2021.07.06

六月大歌舞伎 第三部『日蓮』観劇記vol.13 天野 喜孝さん

六月大歌舞伎 第三部『日蓮』観劇記第13回は画家、キャラクターデザイン、イラストレーター、装幀家、そして舞台美術や衣裳デザインも手がける天野喜孝さんです!


絶望から希望へと
相手の気持ちを高めていく
「カッコイイ」日蓮聖人


 波瀾万丈な日蓮聖人の生涯の中で、どのエピソードが描かれるのかと思いましたが、現代の我々にも共感できる、いいお芝居でした。

 日蓮聖人が賤女おどろに対して、相手の気持ちに寄り添いながら、生きる喜びや幸せを切々と説き、絶望から希望へと相手の気持ちを高めていく姿は、役者さんの力量もあるのでしょうが、人と人が気持ちを通わせる感動的なシーンでした。

 市川猿之助さんは初めて生で拝見しましたが、演者としての凄みはもちろん、溌剌とした爽やかさもあり、見ていて気持ちのいい役者さんだと思いました。

 以前、私は歌舞伎座で舞台美術を担当したことがありますが、今回はオペラの舞台のような奥行きとモダンな雰囲気を感じました。そんな演出もあって、宗教劇と身構えることなく、現代の我々でも素直に楽しめました。
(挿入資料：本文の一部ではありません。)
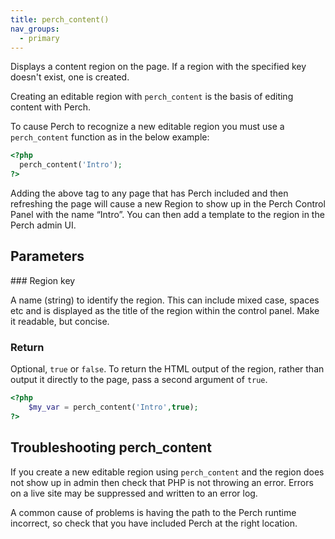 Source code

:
 ```yaml
---
title: perch_content()
nav_groups:
  - primary
---
```


Displays a content region on the page. If a region with the specified key doesn't exist, one is created.

Creating an editable region with `perch_content` is the basis of editing content with Perch.

To cause Perch to recognize a new editable region you must use a `perch_content` function as in the below example:

```php
<?php
  perch_content('Intro');
?>
```

Adding the above tag to any page that has Perch included and then refreshing the page will cause a new Region to show up in the Perch Control Panel with the name “Intro”. You can then add a template to the region in the Perch admin UI.

## Parameters

### Region key

A name (string) to identify the region. This can include mixed case, spaces etc and is displayed as the title of the region within the control panel. Make it readable, but concise.

### Return

Optional, `true` or `false`. To return the HTML output of the region, rather than output it directly to the page, pass a second argument of `true`.

```php
<?php
	$my_var = perch_content('Intro',true);
?>
```

## Troubleshooting perch_content

If you create a new editable region using `perch_content` and the region does not show up in admin then check that PHP is not throwing an error. Errors on a live site may be suppressed and written to an error log.

A common cause of problems is having the path to the Perch runtime incorrect, so check that you have included Perch at the right location.

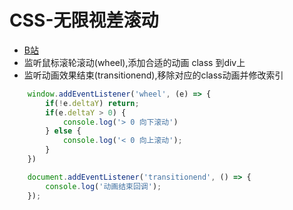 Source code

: # CSS-无限视差滚动
- [B站](https://www.bilibili.com/video/BV1Zz9dYwEs7)
- 监听鼠标滚轮滚动(wheel),添加合适的动画 class 到div上
- 监听动画效果结束(transitionend),移除对应的class动画并修改索引
```javascript
    window.addEventListener('wheel', (e) => {
        if(!e.deltaY) return;
        if(e.deltaY > 0) {
            console.log('> 0 向下滚动')
        } else {
            console.log('< 0 向上滚动');
        }
    })
```
```javascript
    document.addEventListener('transitionend', () => {
        console.log('动画结束回调');
    });
```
 今年は日蓮聖人降誕800年記念事業の一環として、約1年かけて「法華経画」を制作させていただきました。今回の舞台を鑑賞し、日蓮聖人の「力強さ」と「慈悲の心」に触れ、改めて「カッコイイ」人物であったと実感しました。


◆天野喜孝さんプロフィール

1952年静岡市生まれ
1967年アニメーション製作会社タツノコプロダクションに入社
天野嘉孝名義で『タイムボカン』等のアニメのキャラクターデザインを手掛ける
1987年『ファイナルファンタジー』のキャラクターデザインを担当
1992年『楊貴妃』の舞台美術を担当
1993年映像作品『天野喜孝 ~華麗なる幻想美の世界~』発売
1994年『海神別荘』の舞台美術、衣装デザインを担当
2001年 映画『陰陽師』の衣装デザインを担当
2007年 映画『ユメ十夜』の第7夜の監督を担当
2021年 日蓮聖人降誕800年慶讃事業として、約1年間の制作期間をかけて
「法華経画」を制作。2021年2月、立正大学石橋湛山記念講堂において、制作記者発表会を実施。
*プロフィール詳細
https://m-smo.co.jp/foobar_artist/index.html


天野喜孝さん、ご寄稿ありがとうございました!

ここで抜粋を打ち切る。